Le Prince

Liebe, postkolonial

Lisa Bierwirth fragt in ihrem Filmdebüt »Le Prince« nach Augenhöhe innerhalb von Machtverhältnissen

Monika ist Ende 40 und viel beschäftigte Kuratorin in einer bedeutenden Kunstinstitution in Frankfurt (Main), kinderlos und unverheiratet, womit sie das Klischee der westdeutschen Karrierefrau vollumfänglich bedient. Joseph hingegen, der gut aussehende Kongolese mit Aufenthaltsgestattung (was für ein Wort!), erscheint wie das idealtypische Abbild eines »Wirtschaftsflüchtlings«, der irgendwas mit Import-Export und Diamanten macht und dabei die Grenzen der Legalität regelmäßig streift.

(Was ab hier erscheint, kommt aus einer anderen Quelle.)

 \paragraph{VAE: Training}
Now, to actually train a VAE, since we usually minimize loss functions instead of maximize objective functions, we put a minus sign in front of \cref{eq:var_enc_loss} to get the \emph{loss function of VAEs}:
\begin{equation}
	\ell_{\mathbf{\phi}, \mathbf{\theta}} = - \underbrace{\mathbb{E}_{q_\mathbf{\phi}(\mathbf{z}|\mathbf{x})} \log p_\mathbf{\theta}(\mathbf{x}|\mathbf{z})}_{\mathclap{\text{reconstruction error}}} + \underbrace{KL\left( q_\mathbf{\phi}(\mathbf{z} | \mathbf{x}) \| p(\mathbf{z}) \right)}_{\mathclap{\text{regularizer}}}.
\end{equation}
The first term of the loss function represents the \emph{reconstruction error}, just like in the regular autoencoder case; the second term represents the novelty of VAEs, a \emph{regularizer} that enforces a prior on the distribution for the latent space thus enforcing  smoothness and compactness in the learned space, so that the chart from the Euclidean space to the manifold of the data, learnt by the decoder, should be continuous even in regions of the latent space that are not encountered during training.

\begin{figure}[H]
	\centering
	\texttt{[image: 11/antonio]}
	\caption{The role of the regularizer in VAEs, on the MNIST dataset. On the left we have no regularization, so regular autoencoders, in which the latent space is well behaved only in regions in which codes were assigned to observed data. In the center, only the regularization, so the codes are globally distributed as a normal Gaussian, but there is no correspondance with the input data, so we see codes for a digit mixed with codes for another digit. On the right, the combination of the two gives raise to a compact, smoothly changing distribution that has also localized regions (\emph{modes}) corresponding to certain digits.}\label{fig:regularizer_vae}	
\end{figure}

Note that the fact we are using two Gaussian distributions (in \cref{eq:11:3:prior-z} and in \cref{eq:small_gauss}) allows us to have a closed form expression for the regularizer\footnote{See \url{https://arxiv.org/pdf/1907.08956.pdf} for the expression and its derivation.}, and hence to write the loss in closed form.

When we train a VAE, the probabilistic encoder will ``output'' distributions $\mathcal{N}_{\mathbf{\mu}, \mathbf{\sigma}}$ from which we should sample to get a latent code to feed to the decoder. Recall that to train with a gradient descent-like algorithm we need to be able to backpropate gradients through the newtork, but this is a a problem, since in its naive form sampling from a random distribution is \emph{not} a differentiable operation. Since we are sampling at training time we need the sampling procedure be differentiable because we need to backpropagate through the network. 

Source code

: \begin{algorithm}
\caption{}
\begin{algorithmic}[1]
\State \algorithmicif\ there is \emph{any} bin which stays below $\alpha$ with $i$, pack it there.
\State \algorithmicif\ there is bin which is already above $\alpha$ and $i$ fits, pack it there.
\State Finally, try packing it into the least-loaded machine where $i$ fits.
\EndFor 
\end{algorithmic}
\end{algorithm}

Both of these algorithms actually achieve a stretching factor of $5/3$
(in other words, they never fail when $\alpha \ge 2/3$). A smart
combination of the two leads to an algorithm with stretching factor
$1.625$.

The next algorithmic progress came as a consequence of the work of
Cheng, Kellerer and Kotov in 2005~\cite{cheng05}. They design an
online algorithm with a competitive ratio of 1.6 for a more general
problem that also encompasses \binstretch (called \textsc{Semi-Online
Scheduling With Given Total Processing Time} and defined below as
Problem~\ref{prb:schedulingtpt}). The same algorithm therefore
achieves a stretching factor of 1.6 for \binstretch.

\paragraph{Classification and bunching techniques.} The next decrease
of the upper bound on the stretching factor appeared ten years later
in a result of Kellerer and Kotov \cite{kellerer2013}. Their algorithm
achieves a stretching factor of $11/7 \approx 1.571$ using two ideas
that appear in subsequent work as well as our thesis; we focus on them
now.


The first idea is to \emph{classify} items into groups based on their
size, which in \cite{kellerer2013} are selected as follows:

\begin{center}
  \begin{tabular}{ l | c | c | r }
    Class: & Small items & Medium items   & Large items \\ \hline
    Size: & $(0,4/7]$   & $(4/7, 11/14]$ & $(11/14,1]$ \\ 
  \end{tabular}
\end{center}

Als die beiden sich begegnen und ineinander verlieben, manifestieren sich alle Vorurteile, die angesichts einer solchen Verbindung abrufbar bereitstehen, und das sowohl bei Monikas Umfeld in Frankfurts großbürgerlicher Kunstschickeria als auch beim Zuschauer, der gezwungen ist, die eigenen Vorbehalte und Reflexe zu hinterfragen.


Dass eine solche Verbindung nicht gut gehen kann, scheint festzustehen, zu unterschiedlich sind die Wertesysteme und Lebenswelten – hier die einigermaßen situierte, um den nächsten Karriereschritt besorgte, aber emotional defizitäre Kulturmanagerin, dort der Underdog, dessen Existenz ein permanenter Überlebenskampf ist und der sich doch seinen Stolz bewahrt hat. »Ich brauche nicht deine Hilfe, ich brauche deinen Respekt!«, ruft er Monika zu. »Le Prince« ist auch eine Geschichte von Asymmetrien und von Machtverhältnissen und verhandelt die Frage, ob sich zwei Menschen in diesem postkolonialen Kontext überhaupt auf Augenhöhe begegnen und lieben können.


Nun ist die Geschichte von der Liebe, die sich gegen alle äußeren Widerstände und gesellschaftlichen Konventionen behauptet, eines der ältesten Motive, aus denen heraus Kunst entsteht; Lisa Bierwirths Filmdebüt ragt aus dieser langen Reihe jedoch durchaus heraus, weil es aktuelle Diskurse mit einer sehr lebensnahen Figurenzeichnung verbindet.
Es ist im deutschen Film leider immer noch selten, dass authentische Figuren aus prekären und/oder randständigen Milieus ihren Weg auf die Leinwand finden – die mangelnde Diversität im deutschen Film ist erst Anfang dieses Jahres in einem Manifest der Initiative #actout beklagt worden. Es scheint indes kein Zufall, dass »Le Prince« von Komplizen Film produziert wurde, der Firma, die auch Maren Ades »Toni Erdmann« oder Valeska Grisebachs »Western« verantwortet hat – alles Filme, die ein Wagnis eingehen und nach authentischen Erzählweisen suchen.


Letztlich ist die Liebe zwischen Monika und Joseph tatsächlich zum Scheitern verurteilt, vorhersehbar ist jedoch nichts in diesem Film. Bierwirth und Drehbuchautor Hannes Held gelingt es meisterhaft, mit den Erwartungen und Vorurteilen der Zuschauer zu spielen und sie umzukehren – am Ende ist nichts so, wie es scheint in dieser schnörkellos und geradlinig erzählten Geschichte. Nicht zuletzt bietet »Le Prince« einen eindrucksvollen Einblick in die Parallelwelt der afrikanischen Diaspora in Deutschland, ein Milieu, das fremd ist und doch zeigt, wie das Fremde die eigene Lebenswelt bereichern kann, wenn man sich darauf einlässt.


»Le Prince«: Deutschland 2021. Regie: Lisa Bierwirth, Buch: Hannes Held, Lisa Bierwirth. Mit: Ursula Strauss, Passi Balende, Alex Brendemühl, Victoria Trauttmansdorff, Hanns Zischler. 125 Min. Start: 30. September.